_PROBLEM TO SOLVE_:
Pick out all lines with the word "background" from the records that follow.

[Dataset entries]
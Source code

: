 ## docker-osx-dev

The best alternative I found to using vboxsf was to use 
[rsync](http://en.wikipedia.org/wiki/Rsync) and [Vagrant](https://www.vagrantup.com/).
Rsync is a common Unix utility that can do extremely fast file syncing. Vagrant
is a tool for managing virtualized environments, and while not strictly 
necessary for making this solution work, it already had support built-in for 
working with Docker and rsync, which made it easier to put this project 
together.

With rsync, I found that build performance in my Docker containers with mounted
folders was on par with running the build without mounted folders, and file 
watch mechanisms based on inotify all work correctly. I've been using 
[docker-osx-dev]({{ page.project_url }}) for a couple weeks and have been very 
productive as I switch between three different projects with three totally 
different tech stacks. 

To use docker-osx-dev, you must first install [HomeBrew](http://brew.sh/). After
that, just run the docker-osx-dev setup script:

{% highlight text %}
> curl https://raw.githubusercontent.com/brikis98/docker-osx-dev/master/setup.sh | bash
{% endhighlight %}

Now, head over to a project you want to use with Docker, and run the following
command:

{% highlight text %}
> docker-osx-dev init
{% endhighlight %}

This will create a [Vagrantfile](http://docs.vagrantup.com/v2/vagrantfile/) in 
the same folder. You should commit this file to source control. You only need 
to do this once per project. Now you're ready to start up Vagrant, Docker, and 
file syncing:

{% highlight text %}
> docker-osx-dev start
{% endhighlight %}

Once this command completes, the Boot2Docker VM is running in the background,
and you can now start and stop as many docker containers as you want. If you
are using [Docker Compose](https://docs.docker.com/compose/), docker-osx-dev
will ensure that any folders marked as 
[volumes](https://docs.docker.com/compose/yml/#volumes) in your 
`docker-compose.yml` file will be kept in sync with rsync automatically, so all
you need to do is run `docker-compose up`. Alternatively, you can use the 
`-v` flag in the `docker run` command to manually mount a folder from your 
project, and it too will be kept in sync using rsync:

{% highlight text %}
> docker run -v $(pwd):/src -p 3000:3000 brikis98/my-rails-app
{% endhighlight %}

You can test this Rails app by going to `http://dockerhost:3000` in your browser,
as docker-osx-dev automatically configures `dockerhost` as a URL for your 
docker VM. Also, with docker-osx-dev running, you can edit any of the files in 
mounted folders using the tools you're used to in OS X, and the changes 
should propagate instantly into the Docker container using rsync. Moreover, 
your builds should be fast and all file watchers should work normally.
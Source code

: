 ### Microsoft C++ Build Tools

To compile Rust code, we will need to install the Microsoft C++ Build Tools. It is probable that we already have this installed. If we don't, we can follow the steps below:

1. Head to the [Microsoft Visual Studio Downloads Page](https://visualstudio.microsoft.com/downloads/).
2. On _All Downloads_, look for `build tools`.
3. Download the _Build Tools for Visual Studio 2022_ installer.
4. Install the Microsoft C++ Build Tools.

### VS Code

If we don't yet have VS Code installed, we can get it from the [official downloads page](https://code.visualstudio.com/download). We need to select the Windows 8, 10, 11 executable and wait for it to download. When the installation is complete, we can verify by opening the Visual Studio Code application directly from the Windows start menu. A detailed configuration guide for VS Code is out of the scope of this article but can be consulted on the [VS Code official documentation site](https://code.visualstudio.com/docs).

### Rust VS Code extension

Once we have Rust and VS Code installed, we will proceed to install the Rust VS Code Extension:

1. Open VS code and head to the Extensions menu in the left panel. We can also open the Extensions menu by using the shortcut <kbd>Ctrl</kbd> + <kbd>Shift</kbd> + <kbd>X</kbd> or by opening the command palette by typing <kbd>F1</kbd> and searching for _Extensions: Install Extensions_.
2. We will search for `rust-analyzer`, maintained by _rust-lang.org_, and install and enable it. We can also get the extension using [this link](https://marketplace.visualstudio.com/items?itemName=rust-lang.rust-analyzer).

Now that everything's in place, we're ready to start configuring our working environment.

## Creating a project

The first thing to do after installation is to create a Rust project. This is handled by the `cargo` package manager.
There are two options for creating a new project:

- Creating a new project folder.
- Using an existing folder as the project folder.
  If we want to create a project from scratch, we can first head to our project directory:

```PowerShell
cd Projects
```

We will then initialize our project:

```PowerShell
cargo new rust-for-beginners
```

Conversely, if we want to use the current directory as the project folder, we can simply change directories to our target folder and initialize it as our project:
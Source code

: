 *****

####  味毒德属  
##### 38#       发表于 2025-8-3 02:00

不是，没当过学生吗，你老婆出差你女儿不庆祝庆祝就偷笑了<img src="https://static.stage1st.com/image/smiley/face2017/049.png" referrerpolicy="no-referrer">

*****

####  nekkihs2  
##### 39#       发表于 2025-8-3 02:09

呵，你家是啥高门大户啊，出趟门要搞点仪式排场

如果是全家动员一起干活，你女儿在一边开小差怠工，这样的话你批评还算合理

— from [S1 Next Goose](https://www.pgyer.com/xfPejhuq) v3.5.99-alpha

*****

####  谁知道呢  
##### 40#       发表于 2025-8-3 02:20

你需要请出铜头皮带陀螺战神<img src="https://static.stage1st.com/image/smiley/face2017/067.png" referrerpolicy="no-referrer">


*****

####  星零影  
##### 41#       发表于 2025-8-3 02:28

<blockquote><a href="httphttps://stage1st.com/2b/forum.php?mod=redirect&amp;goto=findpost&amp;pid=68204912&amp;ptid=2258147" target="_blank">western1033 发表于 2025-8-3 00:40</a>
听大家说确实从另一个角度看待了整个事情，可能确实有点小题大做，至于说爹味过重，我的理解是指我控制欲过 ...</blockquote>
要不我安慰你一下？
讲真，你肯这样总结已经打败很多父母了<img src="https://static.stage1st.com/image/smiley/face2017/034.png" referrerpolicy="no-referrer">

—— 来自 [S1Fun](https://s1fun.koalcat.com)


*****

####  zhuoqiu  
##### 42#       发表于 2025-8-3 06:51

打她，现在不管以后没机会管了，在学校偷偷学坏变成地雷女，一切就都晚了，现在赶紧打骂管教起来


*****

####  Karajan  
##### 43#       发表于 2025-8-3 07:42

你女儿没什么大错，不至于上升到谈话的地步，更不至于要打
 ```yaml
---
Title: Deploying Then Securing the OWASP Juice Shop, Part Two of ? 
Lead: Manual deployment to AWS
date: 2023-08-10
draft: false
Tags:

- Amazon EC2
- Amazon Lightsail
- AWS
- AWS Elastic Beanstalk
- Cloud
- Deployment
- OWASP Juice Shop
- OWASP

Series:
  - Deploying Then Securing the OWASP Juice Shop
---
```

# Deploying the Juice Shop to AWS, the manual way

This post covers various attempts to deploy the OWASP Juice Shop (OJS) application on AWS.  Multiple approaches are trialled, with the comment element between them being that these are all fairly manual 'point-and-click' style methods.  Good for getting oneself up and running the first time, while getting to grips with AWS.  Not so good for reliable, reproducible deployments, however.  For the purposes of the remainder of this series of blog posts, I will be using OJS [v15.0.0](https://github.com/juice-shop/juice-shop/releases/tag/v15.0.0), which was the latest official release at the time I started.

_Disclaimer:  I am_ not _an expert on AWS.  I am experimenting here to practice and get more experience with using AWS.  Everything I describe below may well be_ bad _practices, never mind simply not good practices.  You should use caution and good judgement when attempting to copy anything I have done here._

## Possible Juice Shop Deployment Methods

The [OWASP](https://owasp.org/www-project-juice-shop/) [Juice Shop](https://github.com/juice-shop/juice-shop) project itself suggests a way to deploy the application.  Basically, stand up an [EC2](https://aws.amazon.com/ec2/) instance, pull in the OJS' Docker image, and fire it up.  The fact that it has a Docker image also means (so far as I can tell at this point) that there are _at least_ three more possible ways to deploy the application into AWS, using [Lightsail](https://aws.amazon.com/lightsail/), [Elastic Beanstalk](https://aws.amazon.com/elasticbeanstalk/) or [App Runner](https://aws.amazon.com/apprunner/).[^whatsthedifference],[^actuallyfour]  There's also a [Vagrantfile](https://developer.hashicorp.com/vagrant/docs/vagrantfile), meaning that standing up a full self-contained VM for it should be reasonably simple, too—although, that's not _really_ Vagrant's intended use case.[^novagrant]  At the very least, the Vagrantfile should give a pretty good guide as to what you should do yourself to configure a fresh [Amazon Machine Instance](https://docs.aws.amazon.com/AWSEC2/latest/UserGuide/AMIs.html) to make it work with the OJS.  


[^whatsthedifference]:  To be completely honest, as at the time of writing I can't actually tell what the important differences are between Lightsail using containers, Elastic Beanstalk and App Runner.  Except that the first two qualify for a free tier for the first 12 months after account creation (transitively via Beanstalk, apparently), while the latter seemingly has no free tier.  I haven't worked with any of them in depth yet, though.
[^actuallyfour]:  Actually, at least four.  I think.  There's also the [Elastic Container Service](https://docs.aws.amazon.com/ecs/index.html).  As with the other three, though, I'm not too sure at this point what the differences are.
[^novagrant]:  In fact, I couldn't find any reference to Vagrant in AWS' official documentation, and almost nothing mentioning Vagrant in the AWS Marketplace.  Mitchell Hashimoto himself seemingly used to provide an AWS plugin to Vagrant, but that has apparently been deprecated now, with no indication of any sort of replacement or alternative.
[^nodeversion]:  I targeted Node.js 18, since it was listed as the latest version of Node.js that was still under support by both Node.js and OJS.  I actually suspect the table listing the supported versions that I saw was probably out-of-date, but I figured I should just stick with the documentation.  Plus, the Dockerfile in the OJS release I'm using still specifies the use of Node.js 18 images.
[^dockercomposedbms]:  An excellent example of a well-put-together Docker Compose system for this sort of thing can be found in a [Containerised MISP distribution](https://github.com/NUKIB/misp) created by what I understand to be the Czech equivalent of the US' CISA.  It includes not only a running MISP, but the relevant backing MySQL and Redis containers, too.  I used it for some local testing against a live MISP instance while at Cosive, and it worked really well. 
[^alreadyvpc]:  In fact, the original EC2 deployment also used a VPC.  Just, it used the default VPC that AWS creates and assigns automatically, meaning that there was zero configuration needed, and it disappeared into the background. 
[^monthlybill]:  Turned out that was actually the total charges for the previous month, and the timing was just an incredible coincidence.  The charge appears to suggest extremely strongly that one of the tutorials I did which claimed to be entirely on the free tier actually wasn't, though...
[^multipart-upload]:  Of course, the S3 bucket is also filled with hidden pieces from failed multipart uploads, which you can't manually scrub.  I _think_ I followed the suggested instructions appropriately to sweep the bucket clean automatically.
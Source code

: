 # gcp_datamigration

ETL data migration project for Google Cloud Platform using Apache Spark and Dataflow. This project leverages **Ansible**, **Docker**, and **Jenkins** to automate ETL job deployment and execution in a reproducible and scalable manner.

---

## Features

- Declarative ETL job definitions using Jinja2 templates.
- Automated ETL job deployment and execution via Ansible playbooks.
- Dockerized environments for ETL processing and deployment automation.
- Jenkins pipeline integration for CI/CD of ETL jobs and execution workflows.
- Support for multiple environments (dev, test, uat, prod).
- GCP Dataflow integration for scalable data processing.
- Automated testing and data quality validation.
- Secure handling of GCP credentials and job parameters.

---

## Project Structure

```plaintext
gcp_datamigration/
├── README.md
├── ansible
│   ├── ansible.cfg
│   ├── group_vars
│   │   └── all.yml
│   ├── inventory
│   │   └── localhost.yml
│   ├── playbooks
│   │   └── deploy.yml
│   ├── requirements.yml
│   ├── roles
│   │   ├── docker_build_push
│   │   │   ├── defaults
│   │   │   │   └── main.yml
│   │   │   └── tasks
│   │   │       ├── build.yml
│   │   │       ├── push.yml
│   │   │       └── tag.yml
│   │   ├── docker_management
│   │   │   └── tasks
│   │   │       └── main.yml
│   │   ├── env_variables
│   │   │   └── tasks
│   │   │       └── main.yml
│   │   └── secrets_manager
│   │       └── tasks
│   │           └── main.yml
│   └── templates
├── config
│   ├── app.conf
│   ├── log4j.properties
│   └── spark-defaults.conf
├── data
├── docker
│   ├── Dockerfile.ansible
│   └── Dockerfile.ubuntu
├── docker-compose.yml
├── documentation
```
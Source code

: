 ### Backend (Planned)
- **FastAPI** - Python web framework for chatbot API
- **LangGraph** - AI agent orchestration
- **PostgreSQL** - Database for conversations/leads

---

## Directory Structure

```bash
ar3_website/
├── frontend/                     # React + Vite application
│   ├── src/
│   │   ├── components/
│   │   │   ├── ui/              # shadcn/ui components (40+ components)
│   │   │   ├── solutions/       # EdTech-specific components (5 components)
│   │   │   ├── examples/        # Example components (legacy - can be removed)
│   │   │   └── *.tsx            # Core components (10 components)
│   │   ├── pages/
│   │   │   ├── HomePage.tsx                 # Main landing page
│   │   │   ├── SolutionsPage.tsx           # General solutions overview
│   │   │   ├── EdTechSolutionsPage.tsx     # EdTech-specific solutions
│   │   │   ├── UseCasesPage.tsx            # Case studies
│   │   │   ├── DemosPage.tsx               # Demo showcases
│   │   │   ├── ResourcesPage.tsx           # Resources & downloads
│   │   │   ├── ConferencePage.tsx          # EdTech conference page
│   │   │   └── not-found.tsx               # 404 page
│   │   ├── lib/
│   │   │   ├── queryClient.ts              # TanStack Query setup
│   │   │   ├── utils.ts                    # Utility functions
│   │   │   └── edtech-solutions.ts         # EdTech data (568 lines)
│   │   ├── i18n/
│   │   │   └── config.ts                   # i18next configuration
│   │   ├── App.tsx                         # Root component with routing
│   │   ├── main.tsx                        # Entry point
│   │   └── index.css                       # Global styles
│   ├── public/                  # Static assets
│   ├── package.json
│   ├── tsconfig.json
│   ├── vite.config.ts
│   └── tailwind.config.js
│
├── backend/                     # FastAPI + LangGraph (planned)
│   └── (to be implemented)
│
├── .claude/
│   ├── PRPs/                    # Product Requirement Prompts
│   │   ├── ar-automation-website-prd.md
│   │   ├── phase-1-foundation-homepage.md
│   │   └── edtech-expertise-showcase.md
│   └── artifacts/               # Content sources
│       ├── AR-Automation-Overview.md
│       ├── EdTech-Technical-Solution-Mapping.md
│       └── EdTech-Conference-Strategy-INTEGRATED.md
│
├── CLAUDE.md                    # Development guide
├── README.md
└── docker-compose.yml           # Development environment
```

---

_TASK SOLUTION_:
Once this command completes, the Boot2Docker VM is running in the background,
[^alreadyvpc]:  In fact, the original EC2 deployment also used a VPC.  Just, it used the default VPC that AWS creates and assigns automatically, meaning that there was zero configuration needed, and it disappeared into the background. 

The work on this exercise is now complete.